Essays by Walter S. Wurzburger on
Jewish Law,Thought & Community
Edited By Eliezer L. Jacobs & Shalom Carmy
Distributed by Coronet Books Inc.
325 pages, 6 3/4 x 9 1/2"
Covenantal Imperatives, a collection of essays selected from the nearly six decades of Rabbi Walter Wurzburger's illustrious career, combines the author’s mastery of Halakhah with a deep understanding of Jewish philosophy. By adopting religious cohesion as the cornerstone of his ideas, Rabbi Wurzburger builds a case for the meeting point of ethics and traditional Judaism, delving deeply into the thoughts of some of the greatest Jewish thinkers, especially those of his teacher, Rabbi Joseph B. Soloveitchik.
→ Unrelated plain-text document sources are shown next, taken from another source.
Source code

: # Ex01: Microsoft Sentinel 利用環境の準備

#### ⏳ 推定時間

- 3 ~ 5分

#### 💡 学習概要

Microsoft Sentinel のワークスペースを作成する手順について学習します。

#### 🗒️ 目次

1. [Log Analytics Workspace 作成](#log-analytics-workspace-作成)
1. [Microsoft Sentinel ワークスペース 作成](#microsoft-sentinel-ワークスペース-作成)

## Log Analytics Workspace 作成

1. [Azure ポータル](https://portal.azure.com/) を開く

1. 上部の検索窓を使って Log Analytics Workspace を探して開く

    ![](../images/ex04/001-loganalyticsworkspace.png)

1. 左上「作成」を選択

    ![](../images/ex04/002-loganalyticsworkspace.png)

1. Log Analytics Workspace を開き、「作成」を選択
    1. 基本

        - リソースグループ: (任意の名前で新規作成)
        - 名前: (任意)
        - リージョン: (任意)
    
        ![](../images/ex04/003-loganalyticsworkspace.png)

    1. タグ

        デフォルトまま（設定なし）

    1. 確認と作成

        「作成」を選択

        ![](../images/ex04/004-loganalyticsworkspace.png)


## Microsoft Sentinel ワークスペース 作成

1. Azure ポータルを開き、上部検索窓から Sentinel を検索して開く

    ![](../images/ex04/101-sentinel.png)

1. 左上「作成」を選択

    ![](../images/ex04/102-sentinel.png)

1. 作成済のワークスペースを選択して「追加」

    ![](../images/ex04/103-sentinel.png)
Covering topics ranging from cooperation with non-Orthodox branches of Judaism, the Sabbath, and his concept of modern Orthodoxy, Rabbi Wurzburger’s essays are a true representation of the work of an original thinker and leader in the American Jewish community.
Rabbi Walter S. Wurzburger, Ph.D. (1920–2002), a distinguished leader and teacher in the Jewish community for nearly sixty years, was a vital force in modern Orthodox thought. He taught philosophy at Yeshiva University for thirty-five years and held rabbinic posts in Boston and Toronto prior to leading Congregation Shaaray Tefila in Lawrence, New York from 1967 to 1994, remaining rabbi emeritus until his death.
During his quarter-century as the Editor of Tradition: A Journal of Orthodox Jewish Thought, he helped shape the agenda of the modern Orthodox community and elevated its ideological discourse significantly. Rabbi Wurzburger served as the President of the Rabbinical Council of America, the Rabbinical Council of Canada and the Synagogue Council of America. He is the author of two books: Ethics of Responsibility: Pluralistic Approaches to Covenantal Ethics and God Is Proof Enough. He also co-edited A Treasury of Tradition.
Rabbi Wurzburger, who received rabbinical ordination from Rabbi Joseph B. Soloveitchik and remained one of his most faithful students, was ordained at Yeshiva University and received his MA and Ph.D. from Harvard University. He is survived by Naomi, his wife of fifty-five years, and their children and grandchildren.
About the Author:
Rabbi Shalom Carmy, who teaches Jewish studies and philosophy at Yeshiva University, is an Editor of the series Me-Otzar ho-Rav: Selected Writings of Rabbi Joseph B. Soloveitchik. Rabbi Carmy is also the Editor of Tradition: A Journal of Orthodox Jewish Thought.
A graduate of Rutgers University, Elie Jacobs attended Yeshivat Sha’arei Mevaseret Zion in Israel. Elie works as a public relations consultant and lives in New York City.